With the images removed, repeat the data below exactly.
═══ GIVEN RECORDS ═══
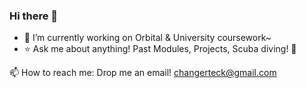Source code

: ### Hi there 👋
- 🔭 I’m currently working on Orbital & University coursework~
- ⭐ Ask me about anything! Past Modules, Projects, Scuba diving! 🤿

📫 How to reach me: Drop me an email! changerteck@gmail.com

<!--
**gerteck/gerteck** is a ✨ _special_ ✨ repository because its `README.md` (this file) appears on your GitHub profile.

Here are some ideas to get you started:

- 🔭 I’m currently working on ...
- 🌱 I’m currently learning ...
- 👯 I’m looking to collaborate on ...
- 🤔 I’m looking for help with ...
- 💬 Ask me about ...
- 📫 How to reach me: ...
- 😄 Pronouns: ...
- ⚡ Fun fact: ...
-->

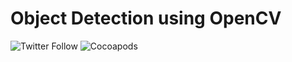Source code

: # Object Detection using OpenCV
![Twitter Follow](https://img.shields.io/twitter/follow/manankohlii?label=manankohlii&logo=Twitter&style=social) ![Cocoapods](https://img.shields.io/cocoapods/l/AFNetworking)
═══
RESULT OF THE EXERCISE
Source code

: ### Hi there 👋
- 🔭 I’m currently working on Orbital & University coursework~
- ⭐ Ask me about anything! Past Modules, Projects, Scuba diving! 🤿

📫 How to reach me: Drop me an email! changerteck@gmail.com

<!--
**gerteck/gerteck** is a ✨ _special_ ✨ repository because its `README.md` (this file) appears on your GitHub profile.

Here are some ideas to get you started:

- 🔭 I’m currently working on ...
- 🌱 I’m currently learning ...
- 👯 I’m looking to collaborate on ...
- 🤔 I’m looking for help with ...
- 💬 Ask me about ...
- 📫 How to reach me: ...
- 😄 Pronouns: ...
- ⚡ Fun fact: ...
-->

Source code

: # Object Detection using OpenCV
![Twitter Follow](https://img.shields.io/twitter/follow/manankohlii?label=manankohlii&logo=Twitter&style=social) ![Cocoapods](https://img.shields.io/cocoapods/l/AFNetworking)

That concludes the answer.